Maria Lúcia Lopes Silva (2009, p. 105) confirma a complexidade e o esforço analítico necessário para identificar o fenômeno população em situação de rua. Ela constrói e analisa seis aspectos caraterísticos que contribuem para uma investigação mais apurada sobre o assunto, assim ela os apresenta: 1 – as múltiplas determinações; 2 – como uma expressão radical da questão social na contemporaneidade; 3 – a localização nos grandes centros urbanos; 4 – o preconceito como marca do grau de dignidade moral atribuído pela sociedade às pessoas atingidas pelo fenômeno; 5 – as particularidades vinculadas ao território em que se manifesta; e ainda, 6 – a tendência à naturalização do fenômeno.

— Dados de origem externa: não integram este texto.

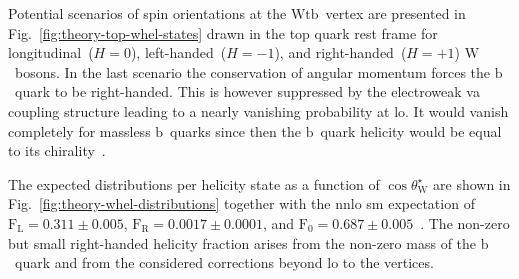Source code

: Potential scenarios of spin orientations at the $\mathrm{Wtb}$~vertex are presented in Fig.~\ref{fig:theory-top-whel-states} drawn in the top quark rest frame for longitudinal~($H=0$), left-handed~($H=-1$), and right-handed~($H=+1$) $\mathrm{W}$~bosons. In the last scenario the conservation of angular momentum forces the $\mathrm{b}$~quark to be right-handed. This is however suppressed by the electroweak \gls{va} coupling structure leading to a nearly vanishing probability at \gls{lo}. It would vanish completely for massless $\mathrm{b}$~quarks since then the $\mathrm{b}$~quark helicity would be equal to its chirality~\cite{Bernreuther:2008ju}.


The expected distributions per helicity state as a function of $\cos\theta^\star_\mathrm{W}$ are shown in Fig.~\ref{fig:theory-whel-distributions} together with the \gls{nnlo} \gls{sm} expectation of $\mathrm{F}_\mathrm{L}=0.311\pm0.005$, $\mathrm{F}_\mathrm{R}=0.0017\pm0.0001$, and $\mathrm{F}_{0}=0.687\pm0.005$~\cite{Czarnecki:2010gb}. The non-zero but small right-handed helicity fraction arises from the non-zero mass of the $\mathrm{b}$~quark and from the considered corrections beyond \gls{lo} to the vertices.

Tendo como âncora analítica a classificação de Silva, proponho um rearranjo dos aspectos por ela apresentados.

Para a reflexão que proponho fazer, sugiro tomarmos como referência para pensar as determinações estruturais do fenômeno população em situação de rua a interseção:

2.1. Homem do Saco, Vadio, Mendigo, Vagabundo, Desocupado, Nóia: Mudam-se os Termos, Mantem-se o Estigma
Existe uma figura folclórica que povoa o imaginário infantil, refiro-me ao homem do saco. Um sujeito velho, sujo, maltrapilho e que carrega um saco nas costas. Ele é um andarilho. Não há voz, apenas murmúrios e resmungos. Ninguém sabe onde ele mora e o conteúdo do seu saco. As crianças da minha idade sabiam bem o significado da frase: “Cuidado, o homem do saco vai te pegar”. Essa era a ameaça mais terrificante à qual a garotada podia ser exposta quando fazia alguma traquinagem ou malcriação. A intimidação oriunda da sinistra figura do homem do saco também era utilizada em outras situações, tais como esquivar-se dos brócolis, do espinafre, da rúcula ou de qualquer outra criatura verde que assentasse no prato. Ser flagrado brigando com os irmãos, ou ainda, arrumando confusão nas ruas, tinha quase sempre a mesma intimidação: “Vou te entregar para o homem do saco!”. Enfim, o temor que tínhamos desse sujeito era justificado, dada sua imagem tenebrosa, misteriosa e sua precariedade. A figura mitológica do homem do saco é diversa na cultura internacional, possui algumas explicações e nomenclaturas variadas. No folclore brasileiro ele pode ser identificado como: homem do saco, velho do saco, ou ainda, papa-figo. O objetivo aqui não é discorrer sobre as raízes folclóricas dessa figura, mas me interessa recuperar a representação imagética desse sujeito na vida contemporânea e cotidiana das cidades. Afinal, quem nunca sentiu medo do homem do saco? Quem nunca associou o homem do saco a um “mendigo” ou a uma pessoa com transtornos mentais perceptíveis?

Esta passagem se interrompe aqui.